By Bert Thompson
The other day I took out the Armstrong CD titled Ambassador Satch, and as I listened I again
marveled at his genius—the dazzling technique, the phrasing, the teeming ideas—as I
always do, but also began to think about his influence on jazz.
It has often been stated that Armstrong changed the course of the development of jazz, that
no jazz trumpet player—indeed, no jazz musician, regardless of instrument, or singer—
escapes his influence. That assessment gets no argument from me. But at the same time, I’m
not too sure about how totally positive this influence was.

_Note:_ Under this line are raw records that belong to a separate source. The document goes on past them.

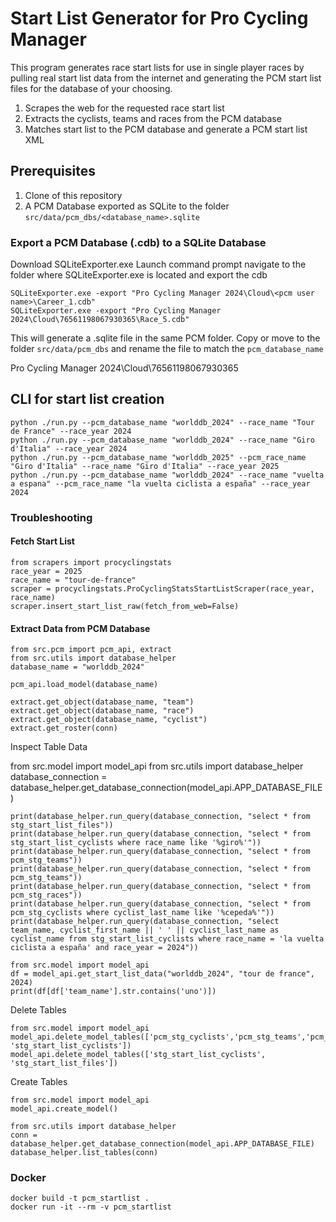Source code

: 


# Start List Generator for Pro Cycling Manager

This program generates race start lists for use in single player races by 
pulling real start list data from the internet and generating the PCM start list files for the database of your choosing.

1. Scrapes the web for the requested race start list
2. Extracts the cyclists, teams and races from the PCM database
3. Matches start list to the PCM database and generate a PCM start list XML

## Prerequisites

1. Clone of this repository
2. A PCM Database exported as SQLite to the folder `src/data/pcm_dbs/<database_name>.sqlite`


### Export a PCM Database (.cdb) to a SQLite Database

Download SQLiteExporter.exe
Launch command prompt navigate to the folder where SQLiteExporter.exe is located and export the cdb

    SQLiteExporter.exe -export "Pro Cycling Manager 2024\Cloud\<pcm user name>\Career_1.cdb"
    SQLiteExporter.exe -export "Pro Cycling Manager 2024\Cloud\76561198067930365\Race_5.cdb"

This will generate a .sqlite file in the same PCM folder. Copy or move to the folder `src/data/pcm_dbs` and rename the file to match the `pcm_database_name`

Pro Cycling Manager 2024\Cloud\76561198067930365

## CLI for start list creation
    python ./run.py --pcm_database_name "worlddb_2024" --race_name "Tour de France" --race_year 2024
    python ./run.py --pcm_database_name "worlddb_2024" --race_name "Giro d'Italia" --race_year 2024
    python ./run.py --pcm_database_name "worlddb_2025" --pcm_race_name "Giro d'Italia" --race_name "Giro d'Italia" --race_year 2025
    python ./run.py --pcm_database_name "worlddb_2024" --race_name "vuelta a espana" --pcm_race_name "la vuelta ciclista a españa" --race_year 2024


### Troubleshooting

#### Fetch Start List
    from scrapers import procyclingstats 
    race_year = 2025
    race_name = "tour-de-france"
    scraper = procyclingstats.ProCyclingStatsStartListScraper(race_year, race_name)
    scraper.insert_start_list_raw(fetch_from_web=False)


#### Extract Data from PCM Database

    from src.pcm import pcm_api, extract
    from src.utils import database_helper
    database_name = "worlddb_2024"
    
    pcm_api.load_model(database_name)
    
    extract.get_object(database_name, "team")
    extract.get_object(database_name, "race")
    extract.get_object(database_name, "cyclist")
    extract.get_roster(conn)

Inspect Table Data

from src.model import model_api
from src.utils import database_helper
database_connection = database_helper.get_database_connection(model_api.APP_DATABASE_FILE)

    print(database_helper.run_query(database_connection, "select * from stg_start_list_files"))
    print(database_helper.run_query(database_connection, "select * from stg_start_list_cyclists where race_name like '%giro%'"))
    print(database_helper.run_query(database_connection, "select * from pcm_stg_teams"))
    print(database_helper.run_query(database_connection, "select * from pcm_stg_teams"))
    print(database_helper.run_query(database_connection, "select * from pcm_stg_races"))
    print(database_helper.run_query(database_connection, "select * from pcm_stg_cyclists where cyclist_last_name like '%cepeda%'"))
    print(database_helper.run_query(database_connection, "select team_name, cyclist_first_name || ' ' || cyclist_last_name as cyclist_name from stg_start_list_cyclists where race_name = 'la vuelta ciclista a españa' and race_year = 2024"))

    from src.model import model_api
    df = model_api.get_start_list_data("worlddb_2024", "tour de france", 2024)
    print(df[df['team_name'].str.contains('uno')])

Delete Tables

    from src.model import model_api
    model_api.delete_model_tables(['pcm_stg_cyclists','pcm_stg_teams','pcm_stg_races', 'stg_start_list_cyclists'])
    model_api.delete_model_tables(['stg_start_list_cyclists', 'stg_start_list_files'])


Create Tables

    from src.model import model_api
    model_api.create_model()
    
    from src.utils import database_helper
    conn = database_helper.get_database_connection(model_api.APP_DATABASE_FILE)
    database_helper.list_tables(conn)

### Docker

    docker build -t pcm_startlist .
    docker run -it --rm -v pcm_startlist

It seems to me that Armstrong’s ascendance also resulted in loss, too. With the emphasis on
soloing that he ushered in, the collective improvisation element of jazz fell into decline. The
Ambassador Satch album illustrates it well—each track features a string of solos, between
two “bookends” of ensembles. Between Armstrong’s climbing into prominence and, say, the
outbreak of WWII, only in New Orleans was the ensemble element probably retained, but
that is not certain since few, if any, recordings exist of New Orleans bands prior to the
beginning of the “revival” that began in the late thirties/early forties when aficionados like
Frederic Ramsey and Charles Smith (Jazzmen, 1939) and Bill Russell (American Music
records, 1944) descended on New Orleans to interview and to record the older musicians still
playing in the yet prevalent style of collective improvisation.
In the thirties and on into the first half of the forties, swing was king and all bands had their
featured soloists, such as Krupa, Goodman, Hampton, James, et al. No change was apparent
when bebop took over—Parker, Gillespie, et al. were the “stars.” With a few notable
exceptions, such as Lu Watters’ Yerba Buena Jazz Band, for example, almost all bands playing
“Dixieland” (outside of New Orleans, at least) during the traditional jazz revival subscribed
to the All-Star “formula” of solos sandwiched between an opening ensemble chorus or two
and a closing chorus or two, as many, even most, still do to this day.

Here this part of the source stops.